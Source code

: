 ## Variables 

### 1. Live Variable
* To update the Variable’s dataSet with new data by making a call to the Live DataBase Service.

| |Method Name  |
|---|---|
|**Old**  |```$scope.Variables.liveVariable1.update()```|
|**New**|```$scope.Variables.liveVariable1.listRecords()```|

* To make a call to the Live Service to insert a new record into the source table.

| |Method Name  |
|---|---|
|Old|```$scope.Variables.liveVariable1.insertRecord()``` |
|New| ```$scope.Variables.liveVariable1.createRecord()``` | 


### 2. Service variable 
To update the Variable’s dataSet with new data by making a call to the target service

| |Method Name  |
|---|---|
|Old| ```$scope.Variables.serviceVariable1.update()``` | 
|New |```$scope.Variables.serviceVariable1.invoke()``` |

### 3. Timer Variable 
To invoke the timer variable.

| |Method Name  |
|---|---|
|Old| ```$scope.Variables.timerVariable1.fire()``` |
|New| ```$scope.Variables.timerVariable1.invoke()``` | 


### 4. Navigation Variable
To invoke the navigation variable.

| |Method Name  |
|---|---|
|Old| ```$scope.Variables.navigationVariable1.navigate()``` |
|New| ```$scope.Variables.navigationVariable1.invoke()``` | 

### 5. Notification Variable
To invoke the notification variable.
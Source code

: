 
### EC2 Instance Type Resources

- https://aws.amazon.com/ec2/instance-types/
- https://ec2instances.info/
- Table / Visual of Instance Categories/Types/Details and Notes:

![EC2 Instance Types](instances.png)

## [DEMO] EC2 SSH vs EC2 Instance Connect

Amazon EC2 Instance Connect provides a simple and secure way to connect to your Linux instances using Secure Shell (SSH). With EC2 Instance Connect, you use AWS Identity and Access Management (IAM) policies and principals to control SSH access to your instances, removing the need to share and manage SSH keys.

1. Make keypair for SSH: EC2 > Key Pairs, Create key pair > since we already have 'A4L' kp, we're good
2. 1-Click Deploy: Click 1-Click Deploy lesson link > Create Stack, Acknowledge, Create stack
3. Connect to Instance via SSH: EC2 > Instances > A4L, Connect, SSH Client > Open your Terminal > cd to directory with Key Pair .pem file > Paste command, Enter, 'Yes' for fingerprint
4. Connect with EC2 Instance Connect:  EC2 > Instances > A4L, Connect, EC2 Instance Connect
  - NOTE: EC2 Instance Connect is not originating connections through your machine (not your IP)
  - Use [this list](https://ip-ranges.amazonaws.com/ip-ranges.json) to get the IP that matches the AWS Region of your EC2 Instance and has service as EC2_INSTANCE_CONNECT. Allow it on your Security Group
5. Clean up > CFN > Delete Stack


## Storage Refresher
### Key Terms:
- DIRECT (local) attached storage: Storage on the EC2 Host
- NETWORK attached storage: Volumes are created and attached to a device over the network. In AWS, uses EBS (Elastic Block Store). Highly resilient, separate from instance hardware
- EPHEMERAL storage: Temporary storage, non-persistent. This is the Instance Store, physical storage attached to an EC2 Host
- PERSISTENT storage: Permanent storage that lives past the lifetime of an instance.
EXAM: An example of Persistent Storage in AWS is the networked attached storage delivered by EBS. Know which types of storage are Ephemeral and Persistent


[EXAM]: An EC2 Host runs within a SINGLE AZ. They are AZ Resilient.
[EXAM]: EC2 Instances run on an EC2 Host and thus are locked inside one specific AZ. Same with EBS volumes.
-*-
[ABOUT THIS EXERCISE]
Report each line of the data in which "https" occurs.

[TASK ANSWER]
- https://aws.amazon.com/ec2/instance-types/
- https://ec2instances.info/
  - Use [this list](https://ip-ranges.amazonaws.com/ip-ranges.json) to get the IP that matches the AWS Region of your EC2 Instance and has service as EC2_INSTANCE_CONNECT. Allow it on your Security Group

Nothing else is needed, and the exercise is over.